Mas afinal quem os escuta? Quem têm por público-alvo? Adversários declarados do capital, não simpatizam de certo com a classe empresarial; defensores de ideias fracturantes e de ruptura social, não se identificarão com o tradicional público católico português. Tudo parece indicar que tendencialmente visam uma classe nova, emergente, facilmente arrebanhável para as suas causas e pouco ligada às raízes tradicionais. Nas palavras de um conhecido social-democrata, “é o partido de uma certa juventude urbana, bem instalada na vida”. Ora, isto pressupõe um eleitorado com relativo nível de instrução e estudo. Claro que o partido também o sabe, como sabe também que precisamente por isso a educação e o ensino não podem ser arredados do seu arsenal político. É mercadoria demasiado procurada para ausentar da prateleira eleitoral. Logo, há que intervir também nesta área, o que porém não lhes é fácil, por duas razões.
Para começar, pouco lhes resta para reivindicar, pois praticamente todas as suas preces estatizantes nesta matéria estão atendidas há anos. Modelo educativo esmagadoramente estatal, planeamento burocrático e centralizado de docentes e conteúdos, nivelamento social e intelectual da escola e restrição do espaço de manobra para as tão propaladas injustiças do ensino privado. Como cereja em cima do bolo, e a pretexto de fixar docentes (mesmo que compulsivamente), uma recente lei proibirá os professores de concorrerem anualmente. Um partido de inspiração soviética não poderia querer melhor do actual governo. Portanto, nada a reclamar do ensino em Portugal.
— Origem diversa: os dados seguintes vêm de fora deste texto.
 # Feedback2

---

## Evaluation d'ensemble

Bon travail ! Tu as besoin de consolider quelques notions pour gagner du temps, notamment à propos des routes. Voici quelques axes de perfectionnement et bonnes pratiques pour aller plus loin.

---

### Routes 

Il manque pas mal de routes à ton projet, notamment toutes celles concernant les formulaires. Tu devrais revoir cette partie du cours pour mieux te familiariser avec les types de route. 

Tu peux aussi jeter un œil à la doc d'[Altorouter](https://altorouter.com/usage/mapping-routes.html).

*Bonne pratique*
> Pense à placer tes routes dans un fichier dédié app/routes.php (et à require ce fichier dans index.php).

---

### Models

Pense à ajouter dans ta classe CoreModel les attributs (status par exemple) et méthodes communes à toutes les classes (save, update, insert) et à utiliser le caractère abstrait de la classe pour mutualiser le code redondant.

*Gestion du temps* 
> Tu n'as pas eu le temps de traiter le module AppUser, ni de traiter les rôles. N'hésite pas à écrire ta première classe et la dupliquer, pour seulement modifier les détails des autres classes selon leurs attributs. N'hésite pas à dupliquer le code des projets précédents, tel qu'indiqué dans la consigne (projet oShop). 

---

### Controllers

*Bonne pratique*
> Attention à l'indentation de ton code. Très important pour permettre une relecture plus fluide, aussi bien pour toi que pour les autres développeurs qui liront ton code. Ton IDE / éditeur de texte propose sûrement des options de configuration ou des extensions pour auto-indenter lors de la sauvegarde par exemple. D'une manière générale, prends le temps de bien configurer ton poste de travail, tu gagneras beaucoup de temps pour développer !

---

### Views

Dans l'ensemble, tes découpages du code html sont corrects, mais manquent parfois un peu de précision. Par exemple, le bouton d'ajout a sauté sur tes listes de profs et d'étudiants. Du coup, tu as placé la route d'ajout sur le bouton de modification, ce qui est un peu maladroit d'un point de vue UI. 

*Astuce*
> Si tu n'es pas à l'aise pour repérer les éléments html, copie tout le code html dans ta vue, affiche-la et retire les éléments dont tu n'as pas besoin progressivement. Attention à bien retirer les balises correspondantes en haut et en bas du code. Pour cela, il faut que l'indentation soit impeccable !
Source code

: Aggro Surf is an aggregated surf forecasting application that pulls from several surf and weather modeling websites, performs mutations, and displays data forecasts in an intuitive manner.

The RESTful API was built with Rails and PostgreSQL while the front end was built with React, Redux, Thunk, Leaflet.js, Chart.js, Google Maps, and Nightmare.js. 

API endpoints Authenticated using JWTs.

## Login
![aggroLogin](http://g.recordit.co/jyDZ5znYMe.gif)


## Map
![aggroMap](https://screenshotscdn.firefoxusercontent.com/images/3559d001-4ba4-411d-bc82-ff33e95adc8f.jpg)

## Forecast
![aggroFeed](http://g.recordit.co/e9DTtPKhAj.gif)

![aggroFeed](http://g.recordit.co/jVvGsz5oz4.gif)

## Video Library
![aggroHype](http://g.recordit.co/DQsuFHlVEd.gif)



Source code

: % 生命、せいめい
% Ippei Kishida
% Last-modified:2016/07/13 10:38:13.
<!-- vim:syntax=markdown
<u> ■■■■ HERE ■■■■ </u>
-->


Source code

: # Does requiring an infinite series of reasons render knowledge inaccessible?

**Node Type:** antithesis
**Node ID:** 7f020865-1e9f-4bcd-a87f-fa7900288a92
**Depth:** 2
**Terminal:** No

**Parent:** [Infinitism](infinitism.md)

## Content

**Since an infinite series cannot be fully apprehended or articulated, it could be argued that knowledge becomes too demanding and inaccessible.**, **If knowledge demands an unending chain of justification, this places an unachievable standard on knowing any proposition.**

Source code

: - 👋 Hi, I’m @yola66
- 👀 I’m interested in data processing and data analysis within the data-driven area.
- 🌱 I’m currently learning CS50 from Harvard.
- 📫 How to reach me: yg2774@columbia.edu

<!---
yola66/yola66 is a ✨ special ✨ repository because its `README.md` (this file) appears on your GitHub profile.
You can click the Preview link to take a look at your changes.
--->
Todavia, e como segunda razão, o descalabro da sua ideologia também atinge o ensino. Mais grave, neste caso a decadência não se encontra nos confins orientais da Europa, mas está patente portas adentro, no próprio país, irremediavelmente exposta pela prática dessas ideias. Ninguém de bom senso se atreve a contradizer os desastrosos resultados de tal ensino estatal, nivelador e inimigo do mercado, que nos persegue há décadas: empobrecimento da qualidade de ensino e dos níveis de aproveitamento; abandono escolar galopante; escolas fisicamente degradadas e obsoletas; encerramento e desinvestimento em escolas do interior, subjugadas às contigências orçamentais de um qualquer governo central; proliferação descontrolada de droga e insegurança nos espaços escolares; impotência e perda de autoridade face à crescente indisciplina estudantil; colocação de docentes comandada por um sistema informático megalítico, impessoal, que tudo submete, desde a maior escola da capital à mais modesta escolinha raiana; não obstante, colocações fraudulentas e desastrosos concursos nacionais de colocação que enriqueceram o anedotário radiofónico e televisivo; massivas migrações internas de professores desmoralizados, feridos na integridade familiar, subjugados a uma vida nómada, a escolas onde nunca pertencerão e a uma progressão na carreira indiferente à competência profissional demonstrada; salários rígidos, legalmente tabelados, inadaptados aos mercados locais (dois professores do mesmo escalão, em Lisboa e em Braga, auferem o mesmo vencimento, ainda que o arrendamento e o custo de vida na capital possa ser muito superior); conteúdos programáticos traçados num qualquer gabinete metropolitano, desajustados das especificidades regionais; políticas de adopção de livros escolares mais favoráveis às editoras do que aos alunos; e suprema ironia, florescimento do negócio (muitas vezes paralelo) de explicações escolares privadas.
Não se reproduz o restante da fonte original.